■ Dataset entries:
.....

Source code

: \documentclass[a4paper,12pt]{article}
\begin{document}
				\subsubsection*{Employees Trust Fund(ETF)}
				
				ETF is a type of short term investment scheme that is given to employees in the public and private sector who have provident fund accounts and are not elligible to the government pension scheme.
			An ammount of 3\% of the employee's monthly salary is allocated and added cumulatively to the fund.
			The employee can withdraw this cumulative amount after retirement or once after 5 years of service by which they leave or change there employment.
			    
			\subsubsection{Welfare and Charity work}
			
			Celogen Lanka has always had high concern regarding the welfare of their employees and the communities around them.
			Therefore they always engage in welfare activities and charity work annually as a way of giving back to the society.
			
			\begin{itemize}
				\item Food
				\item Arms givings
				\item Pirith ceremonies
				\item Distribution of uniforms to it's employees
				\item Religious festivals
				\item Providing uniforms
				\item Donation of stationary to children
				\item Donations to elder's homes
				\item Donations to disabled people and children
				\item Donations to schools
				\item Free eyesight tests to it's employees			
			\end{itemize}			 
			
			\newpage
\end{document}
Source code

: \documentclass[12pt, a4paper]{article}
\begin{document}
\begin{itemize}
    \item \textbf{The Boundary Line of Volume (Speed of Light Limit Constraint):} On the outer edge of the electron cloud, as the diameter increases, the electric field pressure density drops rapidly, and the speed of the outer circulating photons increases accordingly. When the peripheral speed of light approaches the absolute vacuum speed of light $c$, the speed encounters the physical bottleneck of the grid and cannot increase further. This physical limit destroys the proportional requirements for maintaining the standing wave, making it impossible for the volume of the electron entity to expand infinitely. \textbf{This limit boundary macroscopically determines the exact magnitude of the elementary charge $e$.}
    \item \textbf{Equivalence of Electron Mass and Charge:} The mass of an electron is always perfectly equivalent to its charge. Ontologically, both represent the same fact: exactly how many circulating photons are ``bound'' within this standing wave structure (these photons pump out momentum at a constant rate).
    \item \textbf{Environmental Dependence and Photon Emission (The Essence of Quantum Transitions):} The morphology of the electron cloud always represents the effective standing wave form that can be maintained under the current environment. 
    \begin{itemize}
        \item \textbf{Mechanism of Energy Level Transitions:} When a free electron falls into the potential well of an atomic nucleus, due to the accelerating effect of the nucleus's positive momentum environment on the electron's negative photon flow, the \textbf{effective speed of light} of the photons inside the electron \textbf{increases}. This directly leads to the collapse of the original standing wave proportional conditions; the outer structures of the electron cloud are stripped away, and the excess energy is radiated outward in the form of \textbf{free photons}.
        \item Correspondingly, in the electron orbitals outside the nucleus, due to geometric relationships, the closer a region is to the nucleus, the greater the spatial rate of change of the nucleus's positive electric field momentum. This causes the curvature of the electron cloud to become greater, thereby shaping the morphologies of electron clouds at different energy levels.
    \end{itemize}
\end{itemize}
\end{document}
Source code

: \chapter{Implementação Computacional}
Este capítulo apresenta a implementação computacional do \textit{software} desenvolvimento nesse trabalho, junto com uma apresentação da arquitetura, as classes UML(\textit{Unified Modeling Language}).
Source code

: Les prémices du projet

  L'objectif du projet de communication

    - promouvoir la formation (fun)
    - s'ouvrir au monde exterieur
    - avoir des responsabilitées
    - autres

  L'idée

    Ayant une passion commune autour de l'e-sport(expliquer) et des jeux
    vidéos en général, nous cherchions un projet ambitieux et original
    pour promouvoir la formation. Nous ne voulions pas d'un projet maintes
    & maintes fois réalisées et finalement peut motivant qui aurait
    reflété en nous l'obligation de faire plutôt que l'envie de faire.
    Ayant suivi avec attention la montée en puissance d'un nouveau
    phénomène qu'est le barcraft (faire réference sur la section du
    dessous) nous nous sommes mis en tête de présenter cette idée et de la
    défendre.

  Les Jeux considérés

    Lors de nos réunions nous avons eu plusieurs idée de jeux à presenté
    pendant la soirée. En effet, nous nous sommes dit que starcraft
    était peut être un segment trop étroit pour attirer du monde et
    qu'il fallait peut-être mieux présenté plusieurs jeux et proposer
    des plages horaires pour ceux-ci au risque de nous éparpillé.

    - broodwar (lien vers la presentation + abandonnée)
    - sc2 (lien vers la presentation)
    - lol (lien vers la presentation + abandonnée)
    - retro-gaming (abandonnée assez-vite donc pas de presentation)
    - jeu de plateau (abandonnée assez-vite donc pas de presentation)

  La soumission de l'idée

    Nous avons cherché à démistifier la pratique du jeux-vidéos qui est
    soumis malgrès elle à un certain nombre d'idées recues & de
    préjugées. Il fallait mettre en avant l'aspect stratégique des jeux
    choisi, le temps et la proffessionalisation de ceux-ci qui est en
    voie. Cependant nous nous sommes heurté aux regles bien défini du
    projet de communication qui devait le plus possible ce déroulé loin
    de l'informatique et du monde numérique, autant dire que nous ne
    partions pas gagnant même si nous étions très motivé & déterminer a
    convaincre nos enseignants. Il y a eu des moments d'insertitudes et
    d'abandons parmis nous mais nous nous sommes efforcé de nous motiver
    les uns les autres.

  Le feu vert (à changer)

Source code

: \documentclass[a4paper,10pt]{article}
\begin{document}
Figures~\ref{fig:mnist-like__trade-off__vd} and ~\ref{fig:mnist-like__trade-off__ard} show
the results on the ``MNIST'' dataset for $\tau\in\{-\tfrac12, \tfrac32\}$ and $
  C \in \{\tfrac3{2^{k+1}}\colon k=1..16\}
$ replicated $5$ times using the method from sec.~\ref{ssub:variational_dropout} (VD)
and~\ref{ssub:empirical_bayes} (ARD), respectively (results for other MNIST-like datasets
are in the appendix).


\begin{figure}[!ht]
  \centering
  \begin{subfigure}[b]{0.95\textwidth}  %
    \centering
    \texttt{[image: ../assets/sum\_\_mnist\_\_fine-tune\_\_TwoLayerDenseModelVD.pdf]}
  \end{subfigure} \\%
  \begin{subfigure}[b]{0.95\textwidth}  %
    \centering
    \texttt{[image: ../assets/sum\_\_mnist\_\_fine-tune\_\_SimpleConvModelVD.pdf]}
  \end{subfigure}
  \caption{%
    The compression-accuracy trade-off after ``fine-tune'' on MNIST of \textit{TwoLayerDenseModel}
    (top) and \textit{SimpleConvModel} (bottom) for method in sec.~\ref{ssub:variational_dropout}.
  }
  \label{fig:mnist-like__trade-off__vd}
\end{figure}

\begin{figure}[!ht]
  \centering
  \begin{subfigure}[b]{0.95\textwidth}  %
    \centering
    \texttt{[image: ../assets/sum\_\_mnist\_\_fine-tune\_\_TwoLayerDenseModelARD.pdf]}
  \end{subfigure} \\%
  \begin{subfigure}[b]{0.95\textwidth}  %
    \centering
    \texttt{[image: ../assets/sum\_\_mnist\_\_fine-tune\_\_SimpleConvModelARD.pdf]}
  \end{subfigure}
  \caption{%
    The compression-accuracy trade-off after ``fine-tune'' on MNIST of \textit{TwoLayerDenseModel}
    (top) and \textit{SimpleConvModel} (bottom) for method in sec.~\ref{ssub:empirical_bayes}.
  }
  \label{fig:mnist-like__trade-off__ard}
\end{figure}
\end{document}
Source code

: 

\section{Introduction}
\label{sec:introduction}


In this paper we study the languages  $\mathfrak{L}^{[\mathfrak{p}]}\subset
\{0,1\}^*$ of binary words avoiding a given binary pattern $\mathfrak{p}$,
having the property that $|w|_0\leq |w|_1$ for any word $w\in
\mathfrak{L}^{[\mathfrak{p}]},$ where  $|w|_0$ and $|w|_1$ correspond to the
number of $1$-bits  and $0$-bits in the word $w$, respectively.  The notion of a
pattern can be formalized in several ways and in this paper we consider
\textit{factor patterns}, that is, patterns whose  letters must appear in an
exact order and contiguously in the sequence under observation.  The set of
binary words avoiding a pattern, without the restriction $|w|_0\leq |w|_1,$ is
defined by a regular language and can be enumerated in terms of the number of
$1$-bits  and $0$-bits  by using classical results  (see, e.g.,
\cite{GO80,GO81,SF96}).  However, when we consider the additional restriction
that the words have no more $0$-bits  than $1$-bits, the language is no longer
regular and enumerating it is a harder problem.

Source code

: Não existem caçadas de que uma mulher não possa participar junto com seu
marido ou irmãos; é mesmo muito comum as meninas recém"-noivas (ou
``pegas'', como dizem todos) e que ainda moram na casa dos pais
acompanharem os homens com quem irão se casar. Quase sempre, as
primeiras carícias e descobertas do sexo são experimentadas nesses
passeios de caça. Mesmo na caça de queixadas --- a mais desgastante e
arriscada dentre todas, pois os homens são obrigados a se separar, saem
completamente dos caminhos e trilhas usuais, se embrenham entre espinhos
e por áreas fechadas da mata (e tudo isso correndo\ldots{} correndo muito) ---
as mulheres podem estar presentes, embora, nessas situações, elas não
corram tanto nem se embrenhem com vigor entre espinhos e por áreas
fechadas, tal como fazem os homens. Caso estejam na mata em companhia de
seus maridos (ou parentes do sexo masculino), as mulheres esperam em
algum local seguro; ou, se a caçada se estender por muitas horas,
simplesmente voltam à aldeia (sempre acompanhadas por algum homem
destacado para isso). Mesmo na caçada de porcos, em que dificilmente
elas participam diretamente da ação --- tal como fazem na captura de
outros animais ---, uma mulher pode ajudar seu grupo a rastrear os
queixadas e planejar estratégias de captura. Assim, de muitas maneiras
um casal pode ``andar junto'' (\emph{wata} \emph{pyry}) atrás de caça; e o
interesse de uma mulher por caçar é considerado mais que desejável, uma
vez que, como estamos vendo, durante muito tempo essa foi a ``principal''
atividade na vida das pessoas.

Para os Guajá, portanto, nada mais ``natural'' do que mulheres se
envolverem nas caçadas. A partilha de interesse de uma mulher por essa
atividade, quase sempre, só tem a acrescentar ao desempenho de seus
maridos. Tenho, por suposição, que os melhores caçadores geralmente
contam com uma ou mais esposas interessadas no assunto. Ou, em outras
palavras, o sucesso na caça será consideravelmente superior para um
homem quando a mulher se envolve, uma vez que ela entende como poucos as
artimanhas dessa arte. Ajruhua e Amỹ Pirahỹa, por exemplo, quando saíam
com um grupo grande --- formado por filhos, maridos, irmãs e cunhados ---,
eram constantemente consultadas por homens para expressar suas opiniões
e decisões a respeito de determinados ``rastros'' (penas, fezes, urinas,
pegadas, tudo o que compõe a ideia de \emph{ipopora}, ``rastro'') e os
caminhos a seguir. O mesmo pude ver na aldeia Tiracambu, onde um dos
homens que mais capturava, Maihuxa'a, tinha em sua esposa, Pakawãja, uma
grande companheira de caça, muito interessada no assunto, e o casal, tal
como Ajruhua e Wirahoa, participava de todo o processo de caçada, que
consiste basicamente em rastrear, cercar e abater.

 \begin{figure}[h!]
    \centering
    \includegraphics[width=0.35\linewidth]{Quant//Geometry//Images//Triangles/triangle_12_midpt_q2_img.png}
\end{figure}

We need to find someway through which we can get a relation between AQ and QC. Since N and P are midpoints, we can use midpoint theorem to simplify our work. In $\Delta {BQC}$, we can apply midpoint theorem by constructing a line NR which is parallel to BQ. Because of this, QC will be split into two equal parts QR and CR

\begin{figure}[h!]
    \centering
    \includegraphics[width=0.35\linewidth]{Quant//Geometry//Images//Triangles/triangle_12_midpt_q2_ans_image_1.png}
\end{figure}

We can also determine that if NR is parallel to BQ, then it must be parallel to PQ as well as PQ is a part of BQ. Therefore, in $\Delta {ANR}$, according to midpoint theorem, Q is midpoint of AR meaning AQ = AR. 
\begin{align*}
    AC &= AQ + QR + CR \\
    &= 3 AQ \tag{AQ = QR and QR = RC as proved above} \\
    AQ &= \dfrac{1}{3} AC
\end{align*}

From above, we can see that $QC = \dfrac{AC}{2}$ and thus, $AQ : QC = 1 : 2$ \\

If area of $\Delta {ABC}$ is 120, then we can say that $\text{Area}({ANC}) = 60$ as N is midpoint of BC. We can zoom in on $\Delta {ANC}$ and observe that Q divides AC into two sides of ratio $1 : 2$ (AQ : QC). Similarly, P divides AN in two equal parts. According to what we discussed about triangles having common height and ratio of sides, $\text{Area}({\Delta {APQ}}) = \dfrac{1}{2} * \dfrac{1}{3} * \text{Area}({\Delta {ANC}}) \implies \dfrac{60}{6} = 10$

.....

■ Work to complete: Using the data above, extract exactly the lines from the one that holds "um casal pode" to the one that holds "eram constantemente consultadas", both ends included, and no others.

■ Task answer:
um casal pode ``andar junto'' (\emph{wata} \emph{pyry}) atrás de caça; e o
interesse de uma mulher por caçar é considerado mais que desejável, uma
vez que, como estamos vendo, durante muito tempo essa foi a ``principal''
atividade na vida das pessoas.

Para os Guajá, portanto, nada mais ``natural'' do que mulheres se
envolverem nas caçadas. A partilha de interesse de uma mulher por essa
atividade, quase sempre, só tem a acrescentar ao desempenho de seus
maridos. Tenho, por suposição, que os melhores caçadores geralmente
contam com uma ou mais esposas interessadas no assunto. Ou, em outras
palavras, o sucesso na caça será consideravelmente superior para um
homem quando a mulher se envolve, uma vez que ela entende como poucos as
artimanhas dessa arte. Ajruhua e Amỹ Pirahỹa, por exemplo, quando saíam
com um grupo grande --- formado por filhos, maridos, irmãs e cunhados ---,
eram constantemente consultadas por homens para expressar suas opiniões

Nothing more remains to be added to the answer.